Two general obligation bond propositions will be on the November 7, 2000 election ballot in Orleans Parish. Each will be voted on separately, and each may be enacted by a majority vote.

Under Purpose A, the City of New Orleans proposes to issue $150 million in general obligation bonds for six categories of projects shown in Table 1. Voters will not be able to vote separately on the individual components within the $150 million proposition. BGR supports Purpose A.

Table 1
PURPOSE A: CITY OF NEW ORLEANS BONDS

Major streets

$ 37,000,000

Minor streets

59,500,000

Parks, playgrounds and recreation facilities, "including, without limitation, Brechtel Park, Armstrong Park and Audubon Park, Pontchartrain Park clubhouse and golf course, Stern Tennis Center, Gernon Brown Center, and lighting improvements at NORD playgrounds citywide."

18,050,000

Public libraries, "including, without limitation, the Main Branch and a technology center."

5,350,000

Police and fire facilities, "including, without limitation, Fire Stations 12 and 15, a new Task Force Station in the vicinity of Robert E. Lee Blvd. and St. Roch Avenue, and replacement of firefighting trucks and equipment."

5,525,000

Other facilities, "including, without limitation, City Hall, Gallier Hall, Civil Courts Buildings, Vector Control, Lower Coast Algiers Multipurpose Facility, the New Orleans Museum of Art and Convention Center street lighting improvements."

24,575,000

 

TOTAL

$150,000,000

 

Purpose B is a proposal by the Orleans Parish Criminal Sheriff, acting through a special entity ("The Law Enforcement District of the Parish of Orleans") to issue $27 million in general obligation bonds for facilities, equipment, and furnishings for the entities shown in Table 2. BGR opposes Purpose B.

Table 2
PURPOSE B: LAW ENFORCEMENT DISTRICT BONDS

Criminal Sheriff

$ 13,500,000

District Attorney

2,500,000

Criminal District Court

8,500,000

Clerk of the Criminal District Court

800,000

Juvenile Court

1,000,000

Municipal and Traffic Courts

700,000

 

TOTAL

$ 27,000,000

As with the City’s proposition, Purpose B entails an all or nothing vote.

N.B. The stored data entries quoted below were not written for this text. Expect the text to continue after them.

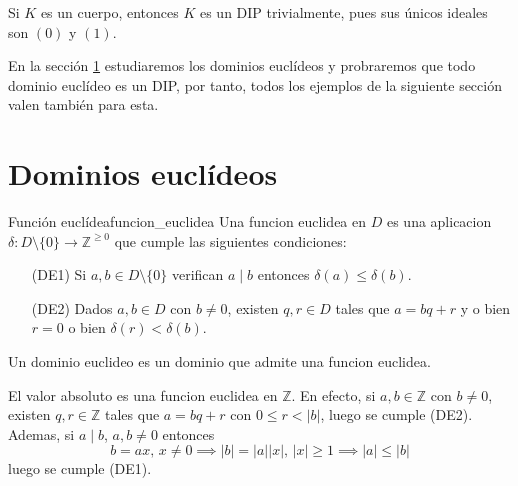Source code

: \begin{example}{}{}
Si $K$ es un cuerpo, entonces $K$ es un DIP trivialmente, pues sus únicos ideales son $(0)$ y $(1)$.
\end{example}

En la sección \ref{dominios_euclideos} estudiaremos los dominios euclídeos y probraremos que todo dominio euclídeo es un DIP, por tanto, todos los ejemplos de la siguiente sección valen también para esta.

\clearpage
\section{Dominios euclídeos}\label{dominios_euclideos}

\begin{definition}{Función euclídea}{funcion_euclidea}
Una funcion euclidea en \(D\) es una aplicacion \(\delta: D \setminus \{0\} \to \mathbb{Z}^{\geq 0}\) que cumple las siguientes condiciones:

\begin{itemize}
\item[(DE1)] Si \(a, b \in D \setminus \{0\}\) verifican \(a \mid b\) entonces \(\delta(a) \leq \delta(b)\).

\item[(DE2)] Dados \(a, b \in D\) con \(b \neq 0\), existen \(q, r \in D\) tales que \(a = bq + r\) y o bien \(r = 0\) o bien \(\delta(r) < \delta(b)\).
\end{itemize}

Un dominio euclideo es un dominio que admite una funcion euclidea.
\end{definition}

\begin{example}{}{}
El valor absoluto es una funcion euclidea en \(\mathbb{Z}\). En efecto, si \(a, b \in \mathbb{Z}\) con \(b \neq 0\), existen \(q, r \in \mathbb{Z}\) tales que \(a = bq + r\) con \(0 \leq r < |b|\), luego se cumple (DE2). Ademas, si \(a \mid b\), \(a,b \neq 0\) entonces
\[
b = ax,\, x \neq 0 \implies |b| = |a||x|,\, |x| \geq 1 \implies |a| \leq |b|
\]
luego se cumple (DE1).
\end{example}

The language of Purpose B would allow the funds to be used to construct new facilities. However, the Sheriff and City officials indicate that the funds would be used only to renovate and furnish existing buildings.

Analysis of the City’s $150 Million Proposition (Purpose A)

BGR Position: Support

BGR supports the City’s $150 million bond proposition.

BGR has a number of reservations about its support, as described in this report. However, the need to continue repairing badly deteriorated facilities, streets, and other infrastructure cannot wait for these issues to be resolved. Moreover, the time is ripe to take advantage of recent growth in assessed property values and a strong economy.

BGR's position, and the analysis provided below, are based on the research for a recently published report, available on BGR's website: Overview and Status Report on the New Orleans Capital Program.

Debt Service Millage

The City’s bond proposition will probably not require a millage increase. Strong growth in the assessed tax base has left a substantial "cushion" in the City’s existing 26.9 mill debt service levy. The City proposes to issue the bonds in annual increments. Under this plan, the bonds could be issued over the next five years with no tax increase.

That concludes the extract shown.